Gary Foley
Professor Gary Foley
- Post Nominals: FAHA
- Fellow Type: Fellow
- Elected to the Academy: 2024
- Section(s): Indigenous Studies
Biography
Gary Foley was born in Grafton, northern NSW of Gumbainggir descent. Expelled from school aged 15, Foley came to Sydney as an apprentice draughtsperson.
Since then he has been at the centre of major political activities including the:
- Springbok tour demonstrations (1971)
- Tent Embassy in Canberra (1972)
- Commonwealth Games protest (1982)
- protests during the bicentennial celebrations (1988).
Foley was involved in the establishment of the first Aboriginal self-help and survival organisations including:
- Redfern’s Aboriginal Legal Service
- Aboriginal Health Service in Melbourne
- National Black Theatre.
In 1974 he was part of an Aboriginal delegation that toured China and in 1978 he took films on black Australia to the Cannes Film festival.
Foley has been:
- a director of the Victorian Aboriginal Health Service (1981), Aboriginal Arts Board (1983-86) and Aboriginal Medical Service Redfern (1988)
- senior lecturer at Swinburne College
- consultant to the Royal Commission into Black Deaths in Custody (1988)
- board member of the Aboriginal Legal Service
- on the national executive of the National Coalition of Aboriginal Organisations.
In 1994 Foley created the first Aboriginal owned and operated website when he created the Koori History website(external link), which remains one of the most comprehensive Aboriginal education resources available today online.
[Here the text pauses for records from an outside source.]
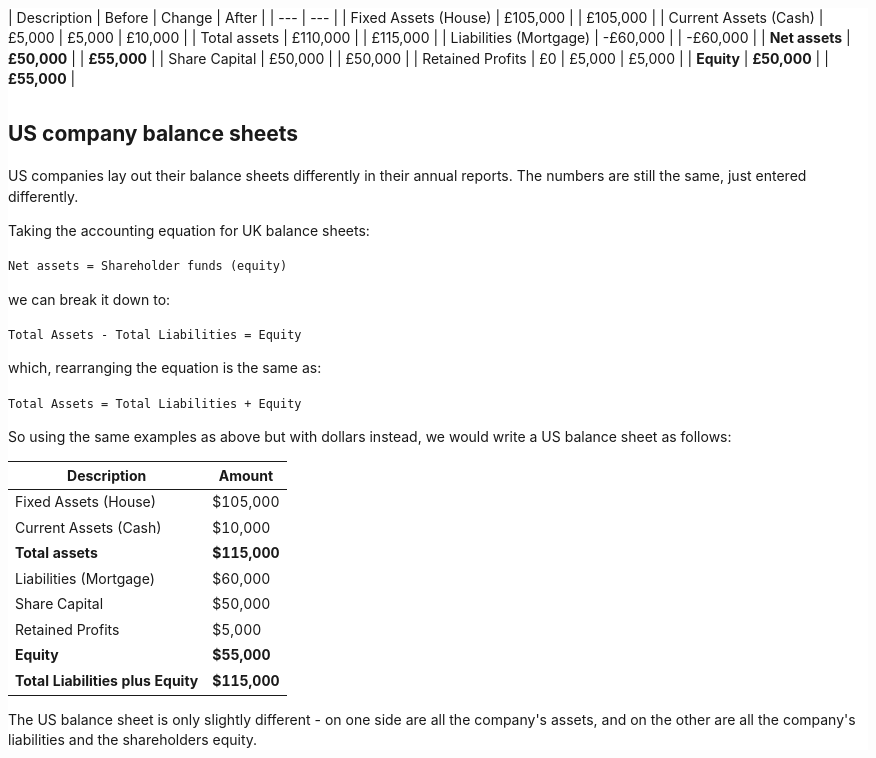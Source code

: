 | Description | Before | Change | After |
| --- | --- |
| Fixed Assets (House) | £105,000 | | £105,000 |
| Current Assets (Cash) | £5,000 | £5,000 | £10,000 |
| Total assets | £110,000 | | £115,000 |
| Liabilities (Mortgage) | -£60,000 | | -£60,000 |
| **Net assets** | **£50,000** | | **£55,000** |
| Share Capital | £50,000 | | £50,000 |
| Retained Profits | £0 | £5,000 | £5,000 |
| **Equity** | **£50,000** | | **£55,000** |

## US company balance sheets

US companies lay out their balance sheets differently in their annual reports. The numbers are still the same, just entered differently.

Taking the accounting equation for UK balance sheets:

`Net assets = Shareholder funds (equity)`

we can break it down to:

`Total Assets - Total Liabilities = Equity`

which, rearranging the equation is the same as:

`Total Assets = Total Liabilities + Equity`

So using the same examples as above but with dollars instead, we would write a US balance sheet as follows:

| Description | Amount |
| --- | --- |
| Fixed Assets (House) | $105,000 |
| Current Assets (Cash) | $10,000 |
| **Total assets** | **$115,000** |
| Liabilities (Mortgage) | $60,000 |
| Share Capital | $50,000 |
| Retained Profits | $5,000 |
| **Equity** | **$55,000** |
| **Total Liabilities plus Equity** | **$115,000** |

The US balance sheet is only slightly different - on one side are all the company's assets, and on the other are all the company's liabilities and the shareholders equity.
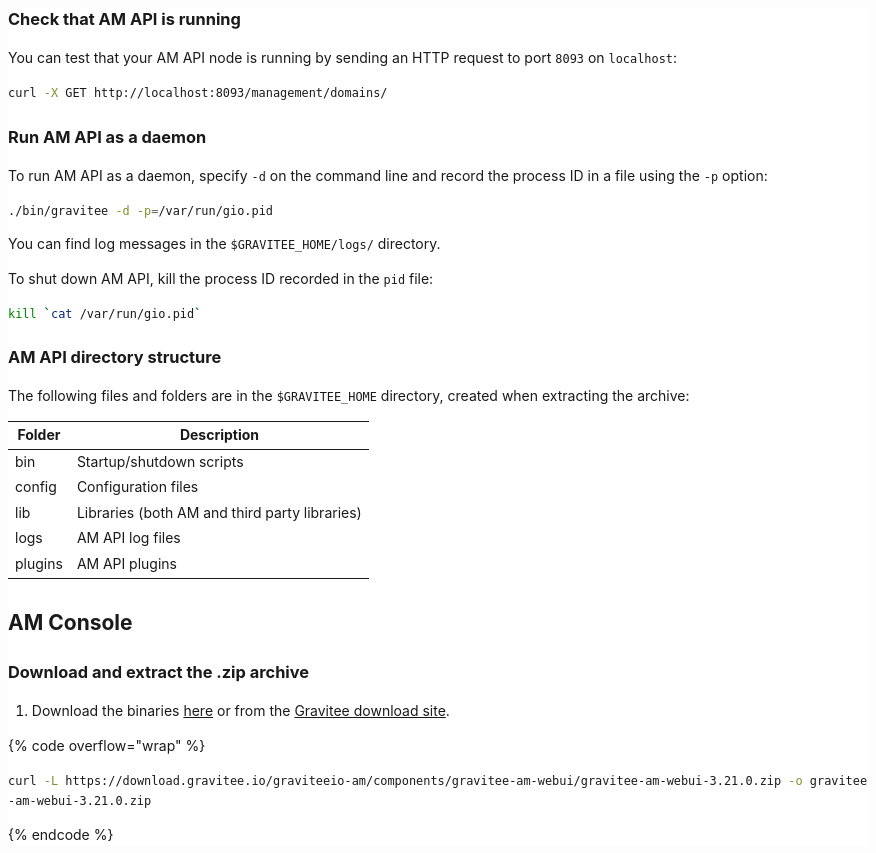 ### Check that AM API is running

You can test that your AM API node is running by sending an HTTP request to port `8093` on `localhost`:

```sh
curl -X GET http://localhost:8093/management/domains/
```

### Run AM API as a daemon

To run AM API as a daemon, specify `-d` on the command line and record the process ID in a file using the `-p` option:

```sh
./bin/gravitee -d -p=/var/run/gio.pid
```

You can find log messages in the `$GRAVITEE_HOME/logs/` directory.

To shut down AM API, kill the process ID recorded in the `pid` file:

```sh
kill `cat /var/run/gio.pid`
```

### AM API directory structure

The following files and folders are in the `$GRAVITEE_HOME` directory, created when extracting the archive:

| Folder  | Description                                   |
| ------- | --------------------------------------------- |
| bin     | Startup/shutdown scripts                      |
| config  | Configuration files                           |
| lib     | Libraries (both AM and third party libraries) |
| logs    | AM API log files                              |
| plugins | AM API plugins                                |

## AM Console

### Download and extract the .zip archive

1. Download the binaries [here](https://download.gravitee.io/graviteeio-am/components/gravitee-am-webui/gravitee-am-webui-3.21.0.zip) or from the [Gravitee download site](https://gravitee.io/downloads/access-management).

{% code overflow="wrap" %}
```sh
curl -L https://download.gravitee.io/graviteeio-am/components/gravitee-am-webui/gravitee-am-webui-3.21.0.zip -o gravitee-am-webui-3.21.0.zip
```
{% endcode %}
Late in life Foley completed his BA and then gained first class honours in history in 2002. Between 2001 and 2005 he was also the Senior Curator for Southeastern Australia at Museum Victoria. Between 2005 and 2008 he was a lecturer/tutor in the Education Faculty of University of Melbourne. In 2012 he completed at PhD in History at the University of Melbourne. He has worked at Victoria University since 2008.